It is very meet, right, and our bounden duty, that we should at all times, and in all places, give thanks unto thee; O Lord, holy Father, Almighty, everlasting God.

[[Proper prefaces in the 1559 Book are limited to Christmas, Easter, and Ascension with their octaves, plus Whitsunday and six days following, and on Trinity Sunday only.]]  

THEREFORE with Angels and Archangels, and with all the company of heaven, we laud and magnify thy glorious Name; evermore praising thee, and saying, Holy, holy, holy, Lord God of hosts, heaven and earth are full of thy glory; Glory be to thee, O Lord, most high.

[[ALL ARE SEATED AS ABLE.]]

[[Sanctus and Benedictus from William Byrd’s Mass for Three Voices]]

Then shall the Priest, kneeling down at God's board say, in the name of all them that shall receive the Communion, this prayer following.
 
We do not presume to come to this thy table, O merciful Lord, trusting in our own righteousness, but in thy manifold and great mercies. We be not worthy so much as to gather up the crumbs under thy Table. But thou art the same Lord, whose property is always to have mercy: Grant us therefore, gracious Lord, so to eat the flesh of thy dear Son Jesus Christ, and to drink the blood, that our sinful bodies may be made clean by his body, and our souls washed through his most precious blood, and that we may evermore dwell in him, and he in us. Amen. 
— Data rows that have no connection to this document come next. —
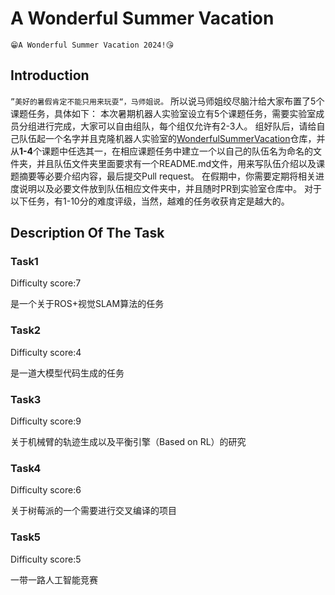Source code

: # A Wonderful Summer Vacation

    😁A Wonderful Summer Vacation 2024!😘

## Introduction

`”美好的暑假肯定不能只用来玩耍“，马师姐说。`
所以说马师姐绞尽脑汁给大家布置了5个课题任务，具体如下：
本次暑期机器人实验室设立有5个课题任务，需要实验室成员分组进行完成，大家可以自由组队，每个组仅允许有2-3人。
组好队后，请给自己队伍起一个名字并且克隆机器人实验室的[WonderfulSummerVacation](https://github.com/SDNURoboticsAILab/WonderfulSummerVacation.git)仓库，并从**1-4**个课题中任选其一，在相应课题任务中建立一个以自己的队伍名为命名的文件夹，并且队伍文件夹里面要求有一个README.md文件，用来写队伍介绍以及课题摘要等必要介绍内容，最后提交Pull request。
在假期中，你需要定期将相关进度说明以及必要文件放到队伍相应文件夹中，并且随时PR到实验室仓库中。
对于以下任务，有1-10分的难度评级，当然，越难的任务收获肯定是越大的。

## Description Of The Task

### Task1

Difficulty score:7

是一个关于ROS+视觉SLAM算法的任务

### Task2

Difficulty score:4

是一道大模型代码生成的任务

### Task3

Difficulty score:9

关于机械臂的轨迹生成以及平衡引擎（Based on RL）的研究

### Task4

Difficulty score:6

关于树莓派的一个需要进行交叉编译的项目

### Task5

Difficulty score:5

一带一路人工智能竞赛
Then the Priest standing up, shall say as followeth,

ALMIGHTY GOD, our heavenly Father, which of thy tender mercy didst give thy only Son Jesus Christ to suffer death upon the Cross for our redemption; who made there (by his one oblation of himself once offered) a full, perfect, and sufficient sacrifice, oblation, and satisfaction for the sins of the whole world; and did institute, and in his holy Gospel command us to continue a perpetual memory of that his precious death, until his coming again; Hear us, O merciful Father, we beseech thee; and grant that we, receiving these thy creatures of bread and wine, according to thy Son our Saviour Jesus Christ's holy institution, in remembrance of his death and passion, may be partakers of his most blessed body and blood; Who, in the same night that he was betrayed, took bread; and when he had given thanks, he brake it, and gave it to his disciples, saying, Take, eat, this is my Body which is given for you: Do this in remembrance of me. Likewise after supper he took the cup; and, when he had given thanks, he gave it to them, saying: Drink ye all of this, for this is my Blood of the New Testament, which is shed for you and for many, for the remission of sins: Do this, as oft as ye shall drink it, in remembrance of me.

Then shall the Minister first receive the Communion in both kinds himself, and next deliver it to other Ministers, (if any be there present) that they may help the chief Minister, and after to the people in their hands, kneeling.  

[[ALL WHO WISH TO COMMUNE COME FORWARD TO RAIL AND RECEIVE KNEELING OR STANDING.]]

And when he delivereth the bread, he shall say, 

The body of our Lord Jesus Christ which was given for thee, preserve thy body and soul into everlasting life: and take and eat this in remembrance that Christ died for thee, and feed on him in thine heart by faith, with thanksgiving. 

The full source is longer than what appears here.